One of the better performing commodity based exchange traded funds in 2011 is U.S. Gasoline Fund (NYSEArca: UGA), which is up 15.39% year to date.
The ETF is designed to track the price of gasoline as measured by NYMEX traded gasoline futures contracts.
The fund has followed a fairly volatile path this year, as one can see from looking at a simple chart that the price of the fund has quickly seesawed from the low to mid $50s a share only to fall to the $45 range, and then sharply rebound back into the $50s range again on multiple occasions this year.
Trading volume tends to be sporadic in this fund, with average daily volume tallying about 81,000 shares, but the product is relatively easy to trade in size if executed properly.
UGA will likely appeal to managers that are employing a commodity based strategy in their portfolios, or CTAs (Commodity Trading Advisors) that are investing in commodity futures, forwards, or swaps as a way to supplement their strategies using an ETF.

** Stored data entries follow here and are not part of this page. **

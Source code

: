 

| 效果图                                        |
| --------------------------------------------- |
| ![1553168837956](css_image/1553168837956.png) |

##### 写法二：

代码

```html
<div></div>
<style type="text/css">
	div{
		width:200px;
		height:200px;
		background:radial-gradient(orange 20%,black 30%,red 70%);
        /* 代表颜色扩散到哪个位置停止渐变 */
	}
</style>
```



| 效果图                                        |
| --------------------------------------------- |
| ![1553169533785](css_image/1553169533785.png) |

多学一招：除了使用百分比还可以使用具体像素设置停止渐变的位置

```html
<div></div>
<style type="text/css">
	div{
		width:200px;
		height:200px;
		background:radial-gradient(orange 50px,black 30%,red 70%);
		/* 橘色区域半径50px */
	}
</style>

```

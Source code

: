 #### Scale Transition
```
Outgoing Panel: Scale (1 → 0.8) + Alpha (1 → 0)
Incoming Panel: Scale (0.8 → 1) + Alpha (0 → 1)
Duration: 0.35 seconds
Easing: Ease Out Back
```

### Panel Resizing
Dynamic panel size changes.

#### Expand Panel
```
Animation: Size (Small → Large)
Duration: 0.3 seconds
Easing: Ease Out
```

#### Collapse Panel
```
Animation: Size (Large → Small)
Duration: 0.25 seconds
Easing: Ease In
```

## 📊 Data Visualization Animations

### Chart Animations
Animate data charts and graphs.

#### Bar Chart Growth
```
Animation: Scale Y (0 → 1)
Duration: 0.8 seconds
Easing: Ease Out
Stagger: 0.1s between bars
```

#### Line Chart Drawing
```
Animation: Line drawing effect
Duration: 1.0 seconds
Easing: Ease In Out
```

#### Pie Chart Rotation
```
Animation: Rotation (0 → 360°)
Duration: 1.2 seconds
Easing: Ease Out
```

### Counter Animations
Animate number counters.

Additionally, we believe that companies that are involved in the consumption of gasoline (such as trucking companies, airlines, charter bus companies, etc.) can likely effectively use UGA as a hedging tool against possible price rises in gasoline.
From a technical standpoint, UGA is at a congestion point as its 50 and 200 day moving averages are converging (with a 50-day moving average of $48.87 and a 200-day moving average of $48.77, while the fund closed at $48.59), so we will monitor short term activity in the fund closely for a sense of the near term immediate direction in gasoline prices and the fund itself.